Llegó el tren, la multitud se abalanzó sin miramientos. Me colé en una esquina, alerta. Examinaba las altas siluetas, los cuerpos, las miradas. Ninguno de los pasajeros correspondía a la imagen que me había hecho. Me sentía estúpida por haber soñado tan fuerte con esta situación retorcida como para sentirme decepcionada. Y luego olí su perfume.

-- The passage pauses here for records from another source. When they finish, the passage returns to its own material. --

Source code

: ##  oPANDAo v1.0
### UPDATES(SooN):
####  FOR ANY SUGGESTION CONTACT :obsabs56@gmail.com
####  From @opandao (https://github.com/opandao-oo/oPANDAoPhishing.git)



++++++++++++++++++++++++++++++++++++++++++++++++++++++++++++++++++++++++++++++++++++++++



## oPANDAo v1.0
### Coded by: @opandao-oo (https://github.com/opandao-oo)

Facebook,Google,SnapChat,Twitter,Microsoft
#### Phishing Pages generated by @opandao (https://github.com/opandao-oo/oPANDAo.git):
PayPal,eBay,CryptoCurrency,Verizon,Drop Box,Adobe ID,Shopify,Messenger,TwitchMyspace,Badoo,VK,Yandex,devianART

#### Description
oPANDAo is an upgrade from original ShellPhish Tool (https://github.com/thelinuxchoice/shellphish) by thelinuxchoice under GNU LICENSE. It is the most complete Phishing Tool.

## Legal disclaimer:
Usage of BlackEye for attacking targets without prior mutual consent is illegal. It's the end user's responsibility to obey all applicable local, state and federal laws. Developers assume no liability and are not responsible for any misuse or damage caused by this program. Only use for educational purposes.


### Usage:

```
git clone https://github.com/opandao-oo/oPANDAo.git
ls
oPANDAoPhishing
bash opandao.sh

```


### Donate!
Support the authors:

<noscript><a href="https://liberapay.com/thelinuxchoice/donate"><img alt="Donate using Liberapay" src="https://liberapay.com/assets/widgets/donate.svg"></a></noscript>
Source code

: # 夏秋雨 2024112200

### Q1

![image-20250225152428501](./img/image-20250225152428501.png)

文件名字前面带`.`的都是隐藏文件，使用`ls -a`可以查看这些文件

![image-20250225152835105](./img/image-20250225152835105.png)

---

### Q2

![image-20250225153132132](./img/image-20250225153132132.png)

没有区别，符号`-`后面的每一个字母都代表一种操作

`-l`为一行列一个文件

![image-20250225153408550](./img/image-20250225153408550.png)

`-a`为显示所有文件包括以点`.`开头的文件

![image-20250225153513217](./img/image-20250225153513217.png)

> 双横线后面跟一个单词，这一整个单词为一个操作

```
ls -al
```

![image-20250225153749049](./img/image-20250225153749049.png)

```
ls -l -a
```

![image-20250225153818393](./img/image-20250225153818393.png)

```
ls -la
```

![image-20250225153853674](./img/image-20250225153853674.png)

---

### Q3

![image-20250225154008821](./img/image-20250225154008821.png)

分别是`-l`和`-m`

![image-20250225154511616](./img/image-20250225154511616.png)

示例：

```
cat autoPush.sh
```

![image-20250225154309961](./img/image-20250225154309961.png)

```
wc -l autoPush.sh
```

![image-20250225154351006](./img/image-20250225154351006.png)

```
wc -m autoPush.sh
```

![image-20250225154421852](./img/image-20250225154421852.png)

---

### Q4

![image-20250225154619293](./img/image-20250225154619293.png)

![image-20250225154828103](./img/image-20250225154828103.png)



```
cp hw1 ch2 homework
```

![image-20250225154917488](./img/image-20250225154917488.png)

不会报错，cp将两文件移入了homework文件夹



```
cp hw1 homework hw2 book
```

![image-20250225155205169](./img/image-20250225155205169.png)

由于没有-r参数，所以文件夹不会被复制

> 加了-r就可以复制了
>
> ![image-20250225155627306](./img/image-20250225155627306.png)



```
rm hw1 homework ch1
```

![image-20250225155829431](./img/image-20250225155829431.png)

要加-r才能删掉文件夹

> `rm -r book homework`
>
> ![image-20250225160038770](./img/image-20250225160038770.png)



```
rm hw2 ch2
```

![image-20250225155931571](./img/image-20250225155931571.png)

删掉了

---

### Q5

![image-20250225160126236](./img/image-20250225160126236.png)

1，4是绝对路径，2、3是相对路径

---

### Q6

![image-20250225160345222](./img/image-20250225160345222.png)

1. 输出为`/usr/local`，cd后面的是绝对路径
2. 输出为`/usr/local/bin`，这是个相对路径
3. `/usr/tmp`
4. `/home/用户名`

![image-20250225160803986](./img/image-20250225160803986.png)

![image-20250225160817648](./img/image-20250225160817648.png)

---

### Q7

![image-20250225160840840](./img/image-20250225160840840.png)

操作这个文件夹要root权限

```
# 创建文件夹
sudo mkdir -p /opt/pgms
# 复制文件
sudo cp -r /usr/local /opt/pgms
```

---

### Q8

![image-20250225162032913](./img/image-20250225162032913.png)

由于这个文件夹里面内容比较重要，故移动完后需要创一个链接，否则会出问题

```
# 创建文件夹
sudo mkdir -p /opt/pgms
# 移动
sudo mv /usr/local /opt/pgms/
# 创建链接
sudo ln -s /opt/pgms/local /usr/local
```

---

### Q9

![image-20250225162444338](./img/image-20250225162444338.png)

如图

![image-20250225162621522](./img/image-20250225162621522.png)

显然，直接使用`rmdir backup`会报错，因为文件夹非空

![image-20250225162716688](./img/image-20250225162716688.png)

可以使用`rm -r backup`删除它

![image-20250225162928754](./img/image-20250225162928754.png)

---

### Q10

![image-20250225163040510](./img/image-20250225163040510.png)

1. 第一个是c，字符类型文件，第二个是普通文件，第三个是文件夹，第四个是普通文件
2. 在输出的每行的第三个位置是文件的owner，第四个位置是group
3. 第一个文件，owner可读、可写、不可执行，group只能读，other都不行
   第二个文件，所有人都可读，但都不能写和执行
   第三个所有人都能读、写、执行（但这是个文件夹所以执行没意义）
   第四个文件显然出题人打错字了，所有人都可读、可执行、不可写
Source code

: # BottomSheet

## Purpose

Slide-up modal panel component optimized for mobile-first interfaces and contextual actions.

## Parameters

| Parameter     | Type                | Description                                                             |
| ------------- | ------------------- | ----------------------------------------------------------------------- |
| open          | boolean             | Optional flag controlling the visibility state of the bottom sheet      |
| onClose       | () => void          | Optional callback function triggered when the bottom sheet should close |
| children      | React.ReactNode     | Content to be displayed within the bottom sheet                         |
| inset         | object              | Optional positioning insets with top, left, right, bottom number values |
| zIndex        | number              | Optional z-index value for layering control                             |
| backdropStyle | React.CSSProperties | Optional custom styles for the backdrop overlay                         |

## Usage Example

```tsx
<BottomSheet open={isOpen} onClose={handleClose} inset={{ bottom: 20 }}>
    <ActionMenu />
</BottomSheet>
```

Follada tórrida en el metro con mi frotador desconocido

El eflujo ligeramente picante, la presión de su torso contra mi espalda. Estaba allí. Susurró "Buenas noches", sus labios rozando mi oreja. Todo mi cuerpo reaccionó, estremecimientos y temblores, un flujo de deseo. Como la noche anterior, su cuerpo rodeó el mío, mi culo se acurrucó contra su pelvis. Había cambiado de pantalones, era algo fluido y ligero. Murmuré "buenas noches" a mi vez, mirando al suelo. Su polla se tensó antes de que siquiera cerrara la boca. La tela que nos separaba era tan fina que ya no representaba un obstáculo y su polla se deslizó entre mis nalgas. Sentía su glande presionado contra mi culo, cada sacudida del vagón lo hacía apretar un poco más. El fuego regresó a mis mejillas, la idea de ser tomada allí, en el acto, se incrustó en mi cabeza. Él tenía la misma idea, lo sentía en el peso de su torso, en la presión de su entrepierna. Una de sus manos se posó en mi cadera mientras la otra se deslizaba bajo mi falda, aferrada por un momento a mi nalga antes de apartar suavemente mis bragas. Sin gestos innecesarios, sin un ruido, su índice se deslizó sobre mi clítoris. Una descarga eléctrica me recorrió, la excitación y el placer eran más intensos que todo lo que había experimentado hasta ahora.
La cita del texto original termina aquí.